=== Required action ===
Sift through the material below and return the lines with "NODE".
==*==
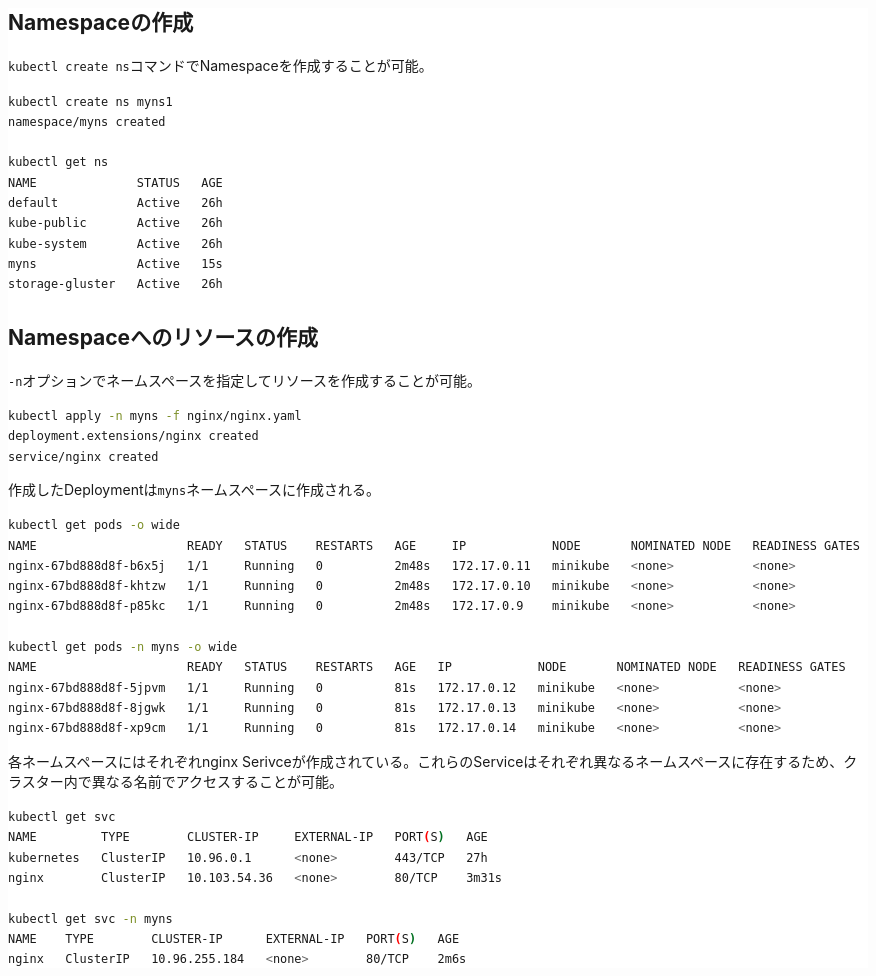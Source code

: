## Namespaceの作成

```kubectl create ns```コマンドでNamespaceを作成することが可能。

```bash
kubectl create ns myns1
namespace/myns created

kubectl get ns
NAME              STATUS   AGE
default           Active   26h
kube-public       Active   26h
kube-system       Active   26h
myns              Active   15s
storage-gluster   Active   26h
```

## Namespaceへのリソースの作成

```-n```オプションでネームスペースを指定してリソースを作成することが可能。

```bash
kubectl apply -n myns -f nginx/nginx.yaml
deployment.extensions/nginx created
service/nginx created
```

作成したDeploymentは```myns```ネームスペースに作成される。

```bash
kubectl get pods -o wide
NAME                     READY   STATUS    RESTARTS   AGE     IP            NODE       NOMINATED NODE   READINESS GATES
nginx-67bd888d8f-b6x5j   1/1     Running   0          2m48s   172.17.0.11   minikube   <none>           <none>
nginx-67bd888d8f-khtzw   1/1     Running   0          2m48s   172.17.0.10   minikube   <none>           <none>
nginx-67bd888d8f-p85kc   1/1     Running   0          2m48s   172.17.0.9    minikube   <none>           <none>

kubectl get pods -n myns -o wide
NAME                     READY   STATUS    RESTARTS   AGE   IP            NODE       NOMINATED NODE   READINESS GATES
nginx-67bd888d8f-5jpvm   1/1     Running   0          81s   172.17.0.12   minikube   <none>           <none>
nginx-67bd888d8f-8jgwk   1/1     Running   0          81s   172.17.0.13   minikube   <none>           <none>
nginx-67bd888d8f-xp9cm   1/1     Running   0          81s   172.17.0.14   minikube   <none>           <none>
```

各ネームスペースにはそれぞれnginx Serivceが作成されている。これらのServiceはそれぞれ異なるネームスペースに存在するため、クラスター内で異なる名前でアクセスすることが可能。

```bash
kubectl get svc
NAME         TYPE        CLUSTER-IP     EXTERNAL-IP   PORT(S)   AGE
kubernetes   ClusterIP   10.96.0.1      <none>        443/TCP   27h
nginx        ClusterIP   10.103.54.36   <none>        80/TCP    3m31s

kubectl get svc -n myns
NAME    TYPE        CLUSTER-IP      EXTERNAL-IP   PORT(S)   AGE
nginx   ClusterIP   10.96.255.184   <none>        80/TCP    2m6s
```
==*==
=== Task output ===
NAME                     READY   STATUS    RESTARTS   AGE     IP            NODE       NOMINATED NODE   READINESS GATES
NAME                     READY   STATUS    RESTARTS   AGE   IP            NODE       NOMINATED NODE   READINESS GATES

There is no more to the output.